┌──
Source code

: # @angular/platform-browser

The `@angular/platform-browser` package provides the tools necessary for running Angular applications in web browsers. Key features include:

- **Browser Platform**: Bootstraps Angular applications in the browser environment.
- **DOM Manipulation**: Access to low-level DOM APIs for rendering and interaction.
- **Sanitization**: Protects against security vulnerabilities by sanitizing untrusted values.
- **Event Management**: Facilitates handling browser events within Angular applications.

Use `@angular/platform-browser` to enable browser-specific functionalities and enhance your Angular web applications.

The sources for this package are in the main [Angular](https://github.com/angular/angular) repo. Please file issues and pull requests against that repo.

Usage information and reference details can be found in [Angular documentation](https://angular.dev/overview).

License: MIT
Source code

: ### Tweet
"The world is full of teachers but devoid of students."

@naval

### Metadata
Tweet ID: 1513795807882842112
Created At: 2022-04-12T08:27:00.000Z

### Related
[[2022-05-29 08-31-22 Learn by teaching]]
└──
What is needed: Reproduce the whole of the records exactly, so that no line differs from the source above.

Task result:
Source code

: # @angular/platform-browser

The `@angular/platform-browser` package provides the tools necessary for running Angular applications in web browsers. Key features include:

- **Browser Platform**: Bootstraps Angular applications in the browser environment.
- **DOM Manipulation**: Access to low-level DOM APIs for rendering and interaction.
- **Sanitization**: Protects against security vulnerabilities by sanitizing untrusted values.
- **Event Management**: Facilitates handling browser events within Angular applications.

Use `@angular/platform-browser` to enable browser-specific functionalities and enhance your Angular web applications.

The sources for this package are in the main [Angular](https://github.com/angular/angular) repo. Please file issues and pull requests against that repo.

Usage information and reference details can be found in [Angular documentation](https://angular.dev/overview).

License: MIT
Source code

: ### Tweet
"The world is full of teachers but devoid of students."

@naval

### Metadata
Tweet ID: 1513795807882842112
Created At: 2022-04-12T08:27:00.000Z

### Related
[[2022-05-29 08-31-22 Learn by teaching]]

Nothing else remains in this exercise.